The major opium- and heroin-producing area in Myanmar is located in the Shan State, which is occupied by various ethnic armed groups. The Shan State was the base of the Communist Party of Burma (CPB) before it collapsed in 1989. According to Burmese authorities, the CPB, which was bankrolled by China as well as supported by various non-Burmese ethnic groups, was the major threat to their regime. After the disintegration of the CPB, the Burmese regime arranged cease-fire agreements with various former CPB groups in the Shan State. The ethnic groups promised not to fight against the Burmese government and, in return, the Burmese authorities allowed these ethnic groups to keep their armed forces and to stay involved in the opium trade. The areas associated with the three armed groups believed to be heavily involved in the drug trade are: the Kokang Area or the No. 1 Special Zone, the Wa Area or the No. 2 Special Zone, and the Mengla Area or the No. 4 Special Zone.

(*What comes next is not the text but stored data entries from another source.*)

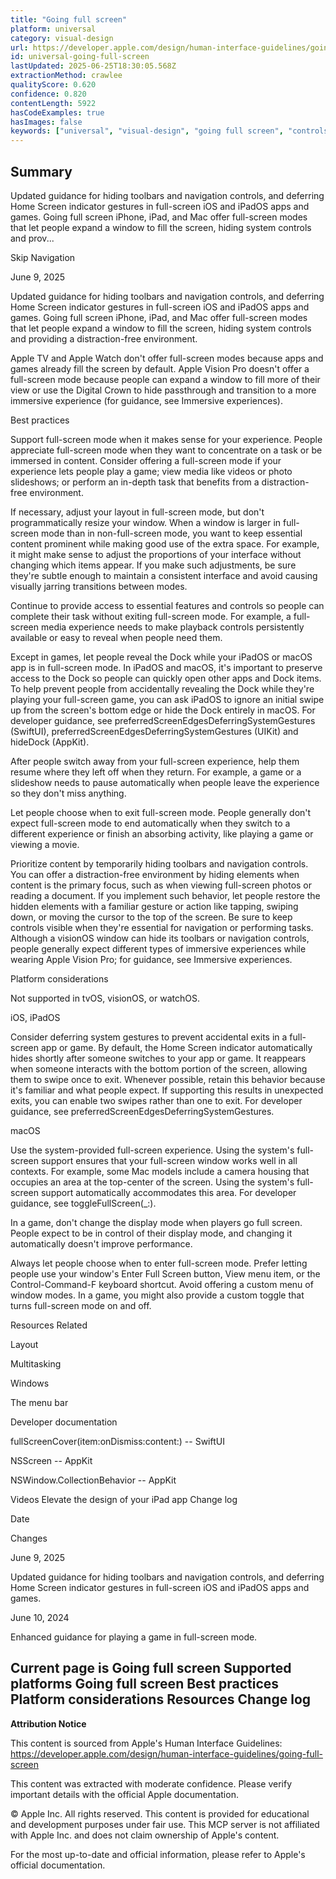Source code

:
 ```yaml
---
title: "Going full screen"
platform: universal
category: visual-design
url: https://developer.apple.com/design/human-interface-guidelines/going-full-screen
id: universal-going-full-screen
lastUpdated: 2025-06-25T18:30:05.568Z
extractionMethod: crawlee
qualityScore: 0.620
confidence: 0.820
contentLength: 5922
hasCodeExamples: true
hasImages: false
keywords: ["universal", "visual-design", "going full screen", "controls", "design", "gestures", "interface", "layout", "navigation", "system"]
---
```

## Summary

Updated guidance for hiding toolbars and navigation controls, and deferring Home Screen indicator gestures in full-screen iOS and iPadOS apps and games.
Going full screen
iPhone, iPad, and Mac offer full-screen modes that let people expand a window to fill the screen, hiding system controls and prov...

Skip Navigation

June 9, 2025

Updated guidance for hiding toolbars and navigation controls, and deferring Home Screen indicator gestures in full-screen iOS and iPadOS apps and games.
Going full screen
iPhone, iPad, and Mac offer full-screen modes that let people expand a window to fill the screen, hiding system controls and providing a distraction-free environment.

Apple TV and Apple Watch don't offer full-screen modes because apps and games already fill the screen by default. Apple Vision Pro doesn't offer a full-screen mode because people can expand a window to fill more of their view or use the Digital Crown to hide passthrough and transition to a more immersive experience (for guidance, see Immersive experiences).

Best practices

Support full-screen mode when it makes sense for your experience. People appreciate full-screen mode when they want to concentrate on a task or be immersed in content. Consider offering a full-screen mode if your experience lets people play a game; view media like videos or photo slideshows; or perform an in-depth task that benefits from a distraction-free environment.

If necessary, adjust your layout in full-screen mode, but don't programmatically resize your window. When a window is larger in full-screen mode than in non-full-screen mode, you want to keep essential content prominent while making good use of the extra space. For example, it might make sense to adjust the proportions of your interface without changing which items appear. If you make such adjustments, be sure they're subtle enough to maintain a consistent interface and avoid causing visually jarring transitions between modes.

Continue to provide access to essential features and controls so people can complete their task without exiting full-screen mode. For example, a full-screen media experience needs to make playback controls persistently available or easy to reveal when people need them.

Except in games, let people reveal the Dock while your iPadOS or macOS app is in full-screen mode. In iPadOS and macOS, it's important to preserve access to the Dock so people can quickly open other apps and Dock items. To help prevent people from accidentally revealing the Dock while they're playing your full-screen game, you can ask iPadOS to ignore an initial swipe up from the screen's bottom edge or hide the Dock entirely in macOS. For developer guidance, see preferredScreenEdgesDeferringSystemGestures (SwiftUI), preferredScreenEdgesDeferringSystemGestures (UIKit) and hideDock (AppKit).

After people switch away from your full-screen experience, help them resume where they left off when they return. For example, a game or a slideshow needs to pause automatically when people leave the experience so they don't miss anything.

Let people choose when to exit full-screen mode. People generally don't expect full-screen mode to end automatically when they switch to a different experience or finish an absorbing activity, like playing a game or viewing a movie.

Prioritize content by temporarily hiding toolbars and navigation controls. You can offer a distraction-free environment by hiding elements when content is the primary focus, such as when viewing full-screen photos or reading a document. If you implement such behavior, let people restore the hidden elements with a familiar gesture or action like tapping, swiping down, or moving the cursor to the top of the screen. Be sure to keep controls visible when they're essential for navigation or performing tasks. Although a visionOS window can hide its toolbars or navigation controls, people generally expect different types of immersive experiences while wearing Apple Vision Pro; for guidance, see Immersive experiences.

Platform considerations

Not supported in tvOS, visionOS, or watchOS.

iOS, iPadOS

Consider deferring system gestures to prevent accidental exits in a full-screen app or game. By default, the Home Screen indicator automatically hides shortly after someone switches to your app or game. It reappears when someone interacts with the bottom portion of the screen, allowing them to swipe once to exit. Whenever possible, retain this behavior because it's familiar and what people expect. If supporting this results in unexpected exits, you can enable two swipes rather than one to exit. For developer guidance, see preferredScreenEdgesDeferringSystemGestures.

macOS

Use the system-provided full-screen experience. Using the system's full-screen support ensures that your full-screen window works well in all contexts. For example, some Mac models include a camera housing that occupies an area at the top-center of the screen. Using the system's full-screen support automatically accommodates this area. For developer guidance, see toggleFullScreen(_:).

In a game, don't change the display mode when players go full screen. People expect to be in control of their display mode, and changing it automatically doesn't improve performance.

Always let people choose when to enter full-screen mode. Prefer letting people use your window's Enter Full Screen button, View menu item, or the Control-Command-F keyboard shortcut. Avoid offering a custom menu of window modes. In a game, you might also provide a custom toggle that turns full-screen mode on and off.

Resources
Related

Layout

Multitasking

Windows

The menu bar

Developer documentation

fullScreenCover(item:onDismiss:content:) -- SwiftUI

NSScreen -- AppKit

NSWindow.CollectionBehavior -- AppKit

Videos
Elevate the design of your iPad app
Change log

Date

Changes

June 9, 2025

Updated guidance for hiding toolbars and navigation controls, and deferring Home Screen indicator gestures in full-screen iOS and iPadOS apps and games.

June 10, 2024

Enhanced guidance for playing a game in full-screen mode.

Current page is Going full screen
Supported platforms
Going full screen
Best practices
Platform considerations
Resources
Change log
---

**Attribution Notice**

This content is sourced from Apple's Human Interface Guidelines: https://developer.apple.com/design/human-interface-guidelines/going-full-screen

This content was extracted with moderate confidence. Please verify important details with the official Apple documentation.

© Apple Inc. All rights reserved. This content is provided for educational and development purposes under fair use. This MCP server is not affiliated with Apple Inc. and does not claim ownership of Apple's content.

For the most up-to-date and official information, please refer to Apple's official documentation.
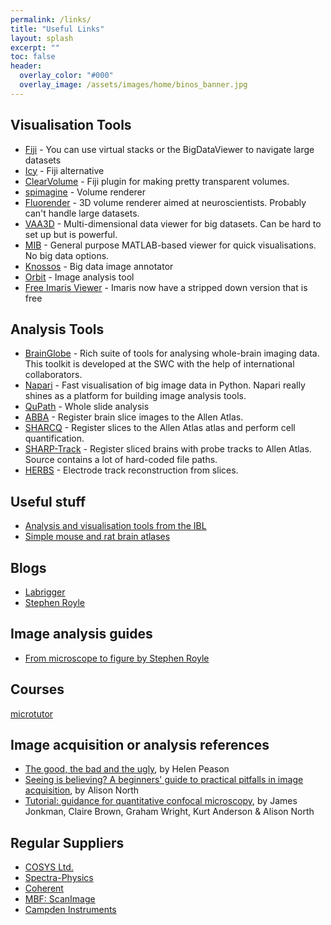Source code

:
 ```yaml
---
permalink: /links/
title: "Useful Links"
layout: splash
excerpt: ""
toc: false
header:
  overlay_color: "#000"
  overlay_image: /assets/images/home/binos_banner.jpg
---
```





## Visualisation Tools
- [Fiji](https://fiji.sc/) - You can use virtual stacks or the BigDataViewer to navigate large datasets
- [Icy](http://icy.bioimageanalysis.org/) - Fiji alternative
- [ClearVolume](https://imagej.net/ClearVolume) - Fiji plugin for making pretty transparent volumes.
- [spimagine](https://github.com/maweigert/spimagine) - Volume renderer
- [Fluorender](http://www.sci.utah.edu/software/fluorender.html) - 3D volume renderer aimed at neuroscientists. Probably can't handle large datasets.
- [VAA3D](http://home.penglab.com/proj/vaa3d/home/index.html) - Multi-dimensional data viewer for big datasets. Can be hard to set up but is powerful.
- [MIB](http://mib.helsinki.fi/index.html) - General purpose MATLAB-based viewer for quick visualisations. No big data options. 
- [Knossos](https://knossos.app/) - Big data image annotator
- [Orbit](http://www.orbit.bio/) - Image analysis tool
- [Free Imaris Viewer](https://imaris.oxinst.com/imaris-viewer) - Imaris now have a stripped down version that is free


## Analysis Tools
- [BrainGlobe](https://brainglobe.info/) - Rich suite of tools for analysing whole-brain imaging data. This toolkit is developed at the SWC with the help of international collaborators. 
- [Napari](https://napari.org/) - Fast visualisation of big image data in Python. Napari really shines as a platform for building image analysis tools. 
- [QuPath](https://qupath.github.io/) - Whole slide analysis
- [ABBA](https://biop.github.io/ijp-imagetoatlas/registration.html) - Register brain slice images to the Allen Atlas.
- [SHARCQ](https://www.eneuro.org/content/9/2/ENEURO.0483-21.2022) - Register slices to the Allen Atlas atlas and perform cell quantification. 
- [SHARP-Track](https://github.com/cortex-lab/allenCCF) - Register sliced brains with probe tracks to Allen Atlas. Source contains a lot of hard-coded file paths. 
- [HERBS](https://elifesciences.org/articles/83496) - Electrode track reconstruction from slices. 


## Useful stuff
- [Analysis and visualisation tools from the IBL](https://www.internationalbrainlab.com/tools)
- [Simple mouse and rat brain atlases](http://labs.gaidi.ca/mouse-brain-atlas/)


## Blogs
- [Labrigger](https://labrigger.com/blog)
- [Stephen Royle](https://quantixed.org/author/quantixed/)


## Image analysis guides
- [From microscope to figure by Stephen Royle](https://www.youtube.com/watch?v=yjK6Mb536Q4&ab_channel=AmericanSocietyforCellBiology)


## Courses
[microtutor](https://microtutor.globalbioimaging.org/)

## Image acquisition or analysis references
- [The good, the bad and the ugly](https://www.nature.com/articles/447138a), by Helen Peason
- [Seeing is believing? A beginners' guide to practical pitfalls in image acquisition](https://rupress.org/jcb/article/172/1/9/52153/Seeing-is-believing-A-beginners-guide-to-practical), by Alison North
- [Tutorial: guidance for quantitative confocal microscopy](https://www.nature.com/articles/s41596-020-0313-9), by James Jonkman, Claire Brown, Graham Wright, Kurt Anderson & Alison North 


## Regular Suppliers
- [COSYS Ltd.](https://www.cosys.org.uk/)
- [Spectra-Physics](https://www.spectra-physics.com/)
- [Coherent](https://www.coherent.com/)
- [MBF: ScanImage](https://www.mbfbioscience.com/products/scanimage)
- [Campden Instruments](https://campdeninstruments.com/)

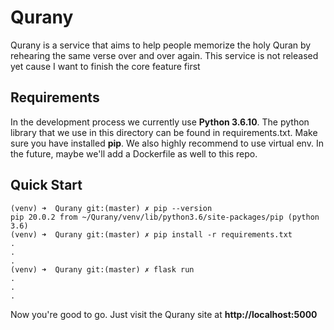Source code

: # Qurany
Qurany is a service that aims to help people memorize the holy Quran by rehearing the same verse over and over again. This service is not released yet cause I want to finish the core feature first

## Requirements
In the development process we currently use **Python 3.6.10**. The python library that we use in this directory can be found in requirements.txt. Make sure you have installed **pip**. We also highly recommend to use virtual env. In the future, maybe we'll add a Dockerfile as well to this repo.

## Quick Start
```
(venv) ➜  Qurany git:(master) ✗ pip --version
pip 20.0.2 from ~/Qurany/venv/lib/python3.6/site-packages/pip (python 3.6)
(venv) ➜  Qurany git:(master) ✗ pip install -r requirements.txt
.
.
.
(venv) ➜  Qurany git:(master) ✗ flask run
.
.
.
```
Now you're good to go. Just visit the Qurany site at **http://localhost:5000**

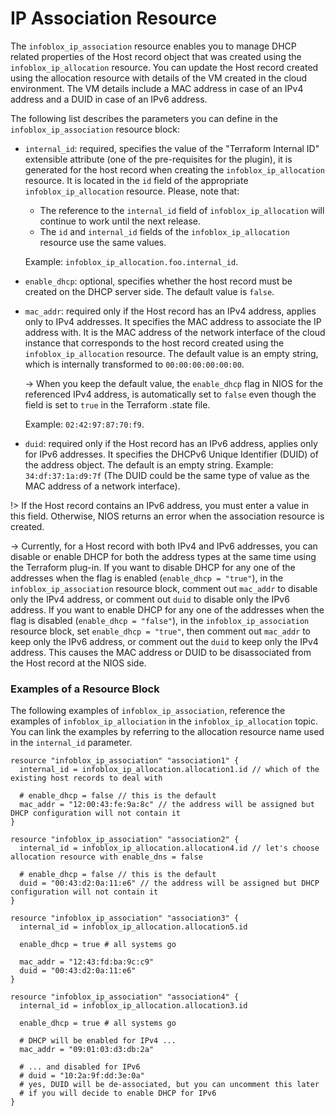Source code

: # IP Association Resource

The `infoblox_ip_association` resource enables you to manage DHCP related properties of the Host record object that was created
using the `infoblox_ip_allocation` resource. You can update the Host record created using the allocation resource with
details of the VM created in the cloud environment. The VM details include a MAC address in case of an IPv4 address and
a DUID in case of an IPv6 address.

The following list describes the parameters you can define in the `infoblox_ip_association` resource block:

* `internal_id`: required, specifies the value of the "Terraform Internal ID" extensible attribute (one of the pre-requisites for the plugin),
  it is generated for the host record when creating the `infoblox_ip_allocation` resource.
  It is located in the `id` field of the appropriate `infoblox_ip_allocation` resource. Please, note that:

  * The reference to the `internal_id` field of `infoblox_ip_allocation` will continue to work until the next release.
  * The `id` and `internal_id` fields of the `infoblox_ip_allocation` resource use the same values.

  Example: `infoblox_ip_allocation.foo.internal_id`.

* `enable_dhcp`: optional, specifies whether the host record must be created on the DHCP server side. The default value is `false`.
* `mac_addr`: required only if the Host record has an IPv4 address, applies only to IPv4 addresses.
  It specifies the MAC address to associate the IP address with. It is the MAC address of the network interface of the cloud instance that
  corresponds to the host record created using the `infoblox_ip_allocation` resource.
  The default value is an empty string, which is internally transformed to `00:00:00:00:00:00`.

  -> When you keep the default value, the `enable_dhcp` flag in NIOS for the referenced IPv4 address, is automatically set to `false` even though the field is set to `true` in the Terraform .state file.

  Example: `02:42:97:87:70:f9`.

* `duid`: required only if the Host record has an IPv6 address, applies only for IPv6 addresses. 
  It specifies the DHCPv6 Unique Identifier (DUID) of the address object.
  The default is an empty string. Example: `34:df:37:1a:d9:7f`
  (The DUID could be the same type of value as the MAC address of a network interface).

!> If the Host record contains an IPv6 address, you must enter a value in this field. Otherwise, NIOS returns an error when the association resource is created.

-> Currently, for a Host record with both IPv4 and IPv6 addresses, you can disable or enable DHCP for both the address types at the same time
   using the Terraform plug-in. If you want to disable DHCP for any one of the addresses when the flag is enabled (`enable_dhcp = "true"`),
   in the `infoblox_ip_association` resource block, comment out `mac_addr` to disable only the IPv4 address, or comment out `duid` to disable only
   the IPv6 address. If you want to enable DHCP for any one of the addresses when the flag is disabled (`enable_dhcp = "false"`),
   in the `infoblox_ip_association` resource block, set `enable_dhcp = "true"`, then comment out `mac_addr` to keep only the IPv6 address,
   or comment out the `duid` to keep only the IPv4 address. This causes the MAC address or
   DUID to be disassociated from the Host record at the NIOS side.

### Examples of a Resource Block

The following examples of `infoblox_ip_association`, reference the examples of
`infoblox_ip_allociation` in the `infoblox_ip_allocation` topic. You can link the examples by referring to the
allocation resource name used in the `internal_id` parameter.

```hcl
resource "infoblox_ip_association" "association1" {
  internal_id = infoblox_ip_allocation.allocation1.id // which of the existing host records to deal with

  # enable_dhcp = false // this is the default
  mac_addr = "12:00:43:fe:9a:8c" // the address will be assigned but DHCP configuration will not contain it
}

resource "infoblox_ip_association" "association2" {
  internal_id = infoblox_ip_allocation.allocation4.id // let's choose allocation resource with enable_dns = false

  # enable_dhcp = false // this is the default
  duid = "00:43:d2:0a:11:e6" // the address will be assigned but DHCP configuration will not contain it
}

resource "infoblox_ip_association" "association3" {
  internal_id = infoblox_ip_allocation.allocation5.id

  enable_dhcp = true # all systems go

  mac_addr = "12:43:fd:ba:9c:c9"
  duid = "00:43:d2:0a:11:e6"
}

resource "infoblox_ip_association" "association4" {
  internal_id = infoblox_ip_allocation.allocation3.id

  enable_dhcp = true # all systems go

  # DHCP will be enabled for IPv4 ...
  mac_addr = "09:01:03:d3:db:2a"

  # ... and disabled for IPv6
  # duid = "10:2a:9f:dd:3e:0a"
  # yes, DUID will be de-associated, but you can uncomment this later
  # if you will decide to enable DHCP for IPv6
}
```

US sources estimate that Myanmar's opium production rose from 1,250 metric tons in 1988 to 2,450 metric tons the following year and continued to increase thereafter, to 2,600 metric tons in 1997. As the relationship improved between the Burmese authorities and the ethnic groups in the Shan State, more and more money from the drug trade poured into legitimate business and fueled the expansion of the Burmese economy.
Before the mid-1980s, heroin produced in the Golden Triangle was mostly smuggled into Thailand overland and then to Hong Kong on Thai fishing trawlers before being transported to the United States, Europe, and Australia. Hong Kong was, and still is, the organizational and financial center for the region's heroin trade. However, rapid expansionin commerce and population migration inside China beginning in the late 1970s as a result of the nation's economic development opened up the cross-border drug trade along the Myanmar-China border.
Historically, most of the world's illicit opium for heroin has been grown in the Golden Triangle of Southeast Asia. However, over the last decade, opium production in the Golden Triangle has declined while cultivation and production rates in Southwest Asia have increased considerably. In 2010, Afghanistan, as the world's largest opium supplier, accounted for nearly 80 percent of the world's opium, according to UN estimates.